Putin warns Trump over ‘dangerous’ plan to quit N-deal

Published October 22, 2018
US President Donald Trump and Russian President Vladimir Putin. — Photo/File
US President Donald Trump and Russian President Vladimir Putin. — Photo/File

MOSCOW: Russia on Sunday warned US President Donald Trump that his plan to ditch a Cold War-era nuclear weapons treaty with Moscow was a dangerous step.

Russian deputy foreign minister Sergei Ryabkov said this “would be a very dangerous step” and accused the US of risking international condemnation in a bid for “total supremacy” in the military sphere.

He insisted that Moscow observed “in the strictest way” the three-decade-old Intermediate-Range Nuclear Forces Treaty, known as the INF, while accusing Washington of “flagrant violations”. The treaty was signed in 1987 by the then US president Ronald Reagan and Soviet leader Mikhail Gorbachev.

INF treaty was signed in 1987 by Reagan and Gorbachev

But Trump on Saturday blamed Russia for violating it.

“We’re the ones who have stayed in the agreement and we’ve honoured the agreement, but Russia has not unfortunately honoured the agreement, so we’re going to terminate the agreement and we’re going to pull out,” he told reporters.

“Russia has violated the agreement. They’ve been violating it for many years. I don’t know why president (Barack) Obama didn’t negotiate or pull out. And we’re not going to let them violate a nuclear agreement and go out and do weapons (while) we’re not allowed to.”

Trump’s National Security Adviser John Bolton was set to arrive in Moscow on Sunday evening and meet next week with Russia’s Foreign Minister Sergei Lavrov.

That comes ahead of what is expected to be a second summit between Trump and Russian leader Vladimir Putin this year.

Bolton was also set to meet Security Council Secretary Nikolai Patrushev and Putin aide Yuri Ushakov. Kremlin spokesman Dmitry Peskov said a “possible meeting” was being arranged between Putin and Bolton.

Deputy foreign minister Ryabkov said he hoped that Trump’s national security adviser would explain the US plans “more substantively and clearly”. The US administration has complained of Moscow’s deployment of 9M729 missiles, which Washington says can travel more than 500 kilometres, and thus violate the INF treaty.

The treaty, which banned missiles that could travel between 500 and 5472 kilometres, resolved a crisis that had begun in the 1980s with the deployment of Soviet SS-20 nuclear-tipped, intermediate-range ballistic missiles targeting Western capitals.

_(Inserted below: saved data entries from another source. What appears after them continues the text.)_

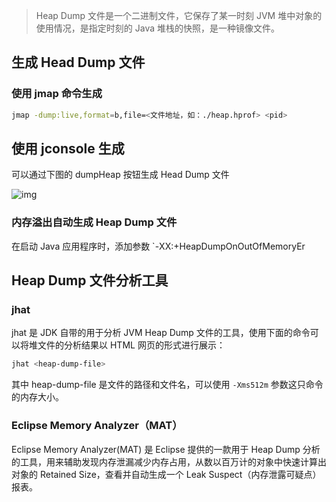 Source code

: > Heap Dump 文件是一个二进制文件，它保存了某一时刻 JVM 堆中对象的使用情况，是指定时刻的 Java 堆栈的快照，是一种镜像文件。

## 生成 Head Dump 文件

### 使用 jmap 命令生成

```sh
jmap -dump:live,format=b,file=<文件地址，如：./heap.hprof> <pid>
```

## 使用 jconsole 生成

可以通过下图的 dumpHeap 按钮生成 Head Dump 文件

![img](D:\superz\BigData-A-Question\JVM\HeadDump\images\11196780-581da91751fb4477.webp)

### 内存溢出自动生成 Heap Dump 文件

在启动 Java 应用程序时，添加参数 `-XX:+HeapDumpOnOutOfMemoryEr

## Heap Dump 文件分析工具

### jhat

jhat 是 JDK 自带的用于分析 JVM Heap Dump 文件的工具，使用下面的命令可以将堆文件的分析结果以 HTML 网页的形式进行展示：

```sh
jhat <heap-dump-file>
```

其中 heap-dump-file 是文件的路径和文件名，可以使用 `-Xms512m` 参数这只命令的内存大小。

### Eclipse Memory Analyzer（MAT）

Eclipse Memory Analyzer(MAT) 是 Eclipse 提供的一款用于 Heap Dump 分析的工具，用来辅助发现内存泄漏减少内存占用，从数以百万计的对象中快速计算出对象的 Retained Size，查看并自动生成一个 Leak Suspect（内存泄露可疑点）报表。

A Russian foreign ministry official earlier accused Washington of implementing policy “toward dismantling the nuclear deal”.

Washington “has approached this step over the course of many years by deliberately and step by step destroying the basis for the agreement”, said the unnamed official, quoted by Russia’s three main news agencies.

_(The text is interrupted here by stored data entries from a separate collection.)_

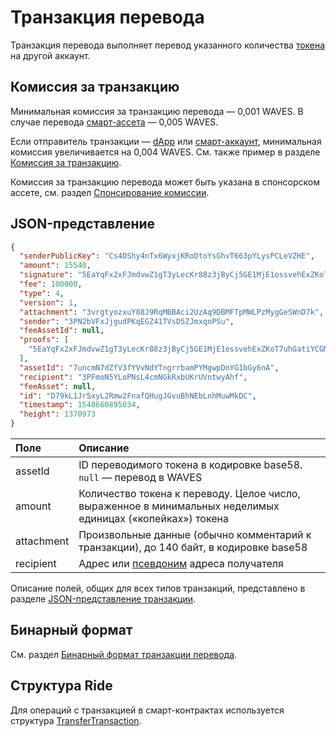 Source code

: # Транзакция перевода

Транзакция перевода выполняет перевод указанного количества [токена](/ru/blockchain/token/) на другой аккаунт.

## Комиссия за транзакцию

Минимальная комиссия за транзакцию перевода — 0,001 WAVES. В случае перевода [смарт-ассета](/ru/blockchain/token/smart-asset) — 0,005 WAVES.

Если отправитель транзакции —  [dApp](/ru/blockchain/account/dapp) или [смарт-аккаунт](/ru/blockchain/account/smart-account), минимальная комиссия увеличивается на 0,004 WAVES. См. также пример в разделе [Комиссия за транзакцию](/ru/blockchain/transaction/transaction-fee).

Комиссия за транзакцию перевода может быть указана в спонсорском ассете, см. раздел [Спонсирование комиссии](/ru/blockchain/waves-prototol/sponsored-fee).

## JSON-представление

```json
{
  "senderPublicKey": "Cs4DShy4nTx6WyxjKRoDtoYsGhvT663pYLysPCLeVZHE",
  "amount": 15540,
  "signature": "5EaYqFx2xFJmdvwZ1gT3yLecKr88z3jByCj5GE1MjE1ossvehExZKoT7uhGatiYCGM9Co8iUR8Q5ce52XDmno3rn",
  "fee": 100000,
  "type": 4,
  "version": 1,
  "attachment": "3vrgtyozxuY88J9RqMBBAci2UzAq9DBMFTpMWLPzMygGeSWnD7k",
  "sender": "3PN2bVFxJjgudPKqEGZ41TVsD5ZJmxqnPSu",
  "feeAssetId": null,
  "proofs": [
    "5EaYqFx2xFJmdvwZ1gT3yLecKr88z3jByCj5GE1MjE1ossvehExZKoT7uhGatiYCGM9Co8iUR8Q5ce52XDmno3rn"
  ],
  "assetId": "7uncmN7dZfV3fYVvNdYTngrrbamPYMgwpDnYG1bGy6nA",
  "recipient": "3PFmoN5YLoPNsL4cmNGkRxbUKrUVntwyAhf",
  "feeAsset": null,
  "id": "D79kL1Jr5xyL2Rmw2FnafQHugJGvuBhNEbLnhMuwMkDC",
  "timestamp": 1548660895034,
  "height": 1370973
}
```

| Поле | Описание |
| :--- | :--- |
| assetId | ID переводимого токена в кодировке base58. `null` — перевод в WAVES |
| amount | Количество токена к переводу. Целое число, выраженное в минимальных неделимых единицах («копейках») токена |
| attachment | Произвольные данные (обычно комментарий к транзакции), до 140 байт, в кодировке base58 |
| recipient | Адрес или [псевдоним](/ru/blockchain/account/alias) адреса получателя |

Описание полей, общих для всех типов транзакций, представлено в разделе [JSON-представление транзакции](/ru/blockchain/transaction/#json-представление-транзакции).

## Бинарный формат

См. раздел [Бинарный формат транзакции перевода](/ru/blockchain/binary-format/transaction-binary-format/transfer-transaction-binary-format).

## Структура Ride

Для операций с транзакцией в смарт-контрактах используется структура [TransferTransaction](/ru/ride/structures/transaction-structures/transfer-transaction).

The official accused the US of backing out of international agreements that put it on an equal footing with other countries because it wanted to protect American “exceptionalism”.

Russian senator Alexei Pushkov wrote on Twitter that the move was “the second powerful blow against the whole system of strategic stability in the world” after Washington’s 2001 withdrawal from the Anti-Ballistic Missile treaty.

“And again, the initiator of the dissolution of the agreement is the US,” he added.